This Fall Tudors star Jonathan Rhys Meyers becomes Dracula. We sat down to preview the first two episodes of NBC’s new drama this week with a handful of reservations. Isn’t the Dracula story tapped out at this stage? Is it possible to inject fresh blood (pardon the pun) into such an old and familiar story? And might the addition of too many ‘clever updates’ serve to alienate classic horror fans? We can honestly say we were pleasantly surprised by what we learned.
The story reintroduces us to Vlad the Impaler (you can go right ahead and call him Dracula), a recently revived vampire and man-about-town, fresh off the boat from the US and ready to shake up the social scene in London. Armed with tons of cash and a false persona, Dracula hides a secret Revengenda that challenges the audience to accept him as the story’s protagonist and not the classic villain of lore.
Masquerading as wealthy entrepreneur Alexander Grayson, Dracula has returned to seek revenge on the Order of the Dragon, a powerful and historic organization whose stock trade is politics and oil.
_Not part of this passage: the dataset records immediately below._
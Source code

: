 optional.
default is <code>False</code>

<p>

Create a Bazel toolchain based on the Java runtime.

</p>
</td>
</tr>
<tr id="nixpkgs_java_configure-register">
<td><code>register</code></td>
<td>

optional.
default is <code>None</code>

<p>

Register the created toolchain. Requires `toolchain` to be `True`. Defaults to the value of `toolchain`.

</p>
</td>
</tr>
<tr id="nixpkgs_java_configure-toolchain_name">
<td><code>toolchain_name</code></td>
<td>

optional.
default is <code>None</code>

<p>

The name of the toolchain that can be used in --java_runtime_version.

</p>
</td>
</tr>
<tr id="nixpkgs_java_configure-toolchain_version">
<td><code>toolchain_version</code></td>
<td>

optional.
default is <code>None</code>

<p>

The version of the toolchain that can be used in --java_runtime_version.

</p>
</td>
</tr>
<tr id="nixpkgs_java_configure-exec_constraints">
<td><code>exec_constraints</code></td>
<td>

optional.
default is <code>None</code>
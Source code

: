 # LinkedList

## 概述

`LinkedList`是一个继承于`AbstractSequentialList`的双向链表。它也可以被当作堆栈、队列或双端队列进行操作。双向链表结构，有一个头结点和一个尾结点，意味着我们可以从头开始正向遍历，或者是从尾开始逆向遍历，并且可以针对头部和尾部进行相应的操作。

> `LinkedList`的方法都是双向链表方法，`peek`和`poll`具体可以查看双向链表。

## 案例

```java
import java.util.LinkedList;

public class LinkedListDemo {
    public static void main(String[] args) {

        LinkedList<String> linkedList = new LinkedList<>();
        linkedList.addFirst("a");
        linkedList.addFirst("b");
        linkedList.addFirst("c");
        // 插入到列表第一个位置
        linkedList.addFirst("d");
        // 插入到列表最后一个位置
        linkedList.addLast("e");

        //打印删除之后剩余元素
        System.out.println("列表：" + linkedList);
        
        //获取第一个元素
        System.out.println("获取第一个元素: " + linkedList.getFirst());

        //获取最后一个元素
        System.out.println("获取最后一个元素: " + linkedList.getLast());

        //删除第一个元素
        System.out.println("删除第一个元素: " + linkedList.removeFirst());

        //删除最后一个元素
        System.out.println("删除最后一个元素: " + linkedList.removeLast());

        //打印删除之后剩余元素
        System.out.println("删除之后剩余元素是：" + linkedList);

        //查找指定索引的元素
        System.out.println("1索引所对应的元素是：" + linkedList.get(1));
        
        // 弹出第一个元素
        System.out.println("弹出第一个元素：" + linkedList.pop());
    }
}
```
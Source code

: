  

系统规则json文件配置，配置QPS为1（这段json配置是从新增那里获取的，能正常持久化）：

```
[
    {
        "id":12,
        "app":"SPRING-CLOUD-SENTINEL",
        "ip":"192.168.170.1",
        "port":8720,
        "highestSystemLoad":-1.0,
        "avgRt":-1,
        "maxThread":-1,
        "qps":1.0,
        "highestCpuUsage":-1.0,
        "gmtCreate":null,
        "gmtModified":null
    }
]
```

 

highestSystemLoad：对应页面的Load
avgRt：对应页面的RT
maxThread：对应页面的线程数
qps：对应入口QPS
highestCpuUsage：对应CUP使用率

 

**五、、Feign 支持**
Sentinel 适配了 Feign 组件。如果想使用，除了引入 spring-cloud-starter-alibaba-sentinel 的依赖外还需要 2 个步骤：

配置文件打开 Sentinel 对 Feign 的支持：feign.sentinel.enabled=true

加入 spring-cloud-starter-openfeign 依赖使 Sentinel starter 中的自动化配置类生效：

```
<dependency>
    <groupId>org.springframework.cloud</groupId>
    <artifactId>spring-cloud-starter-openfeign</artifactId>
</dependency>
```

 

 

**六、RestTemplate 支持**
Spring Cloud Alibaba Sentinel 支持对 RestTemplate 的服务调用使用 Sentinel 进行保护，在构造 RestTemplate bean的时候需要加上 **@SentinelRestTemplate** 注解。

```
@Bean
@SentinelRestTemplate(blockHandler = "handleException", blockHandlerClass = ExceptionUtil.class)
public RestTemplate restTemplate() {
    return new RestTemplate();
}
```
Scratch the surface on the history of this secret group however and you’ll see a medieval order who were not above murder, torture, rape and the odd bit of burning at the stake. The Order were responsible for the murder of Dracula’s wife who, (just like in the novel and movies before it) bears a striking resemblance to one Mina Murray (Jessica De Gouw).
Despite its classic Victorian looks, NBC’s Dracula has worked very hard at tweaking the legend in order to give viewers something genuinely fresh to consider. We got the impression that the show’s writers shook down every character and every classic story turn with a view to presenting them in a subtly different light. Mina Murray is an aspiring medical student of Doctor Van Helsing. Johnathan Harker (Oliver Jackson-Cohen) is a penniless journalist whose prison doesn’t lie behind the vast walls of Dracula’s castle but in the trappings of wealth and status that Alexander Grayson provides. Lucy (Katie McGrath) is more insidious than her book counterpart, and may have the ability to alter Mina’s good impression of Harker, given enough time – and if she’s not nobbled by Dracula first. The Order of the Dragon employ lethal vampire hunters and mystical seers to track and eliminate the undead. There are rooftop battles, sword fights and of course, rivers of blood. Van Helsing perhaps provides the biggest surprise of the pilot – but we’re not about to spoil you on that plot point.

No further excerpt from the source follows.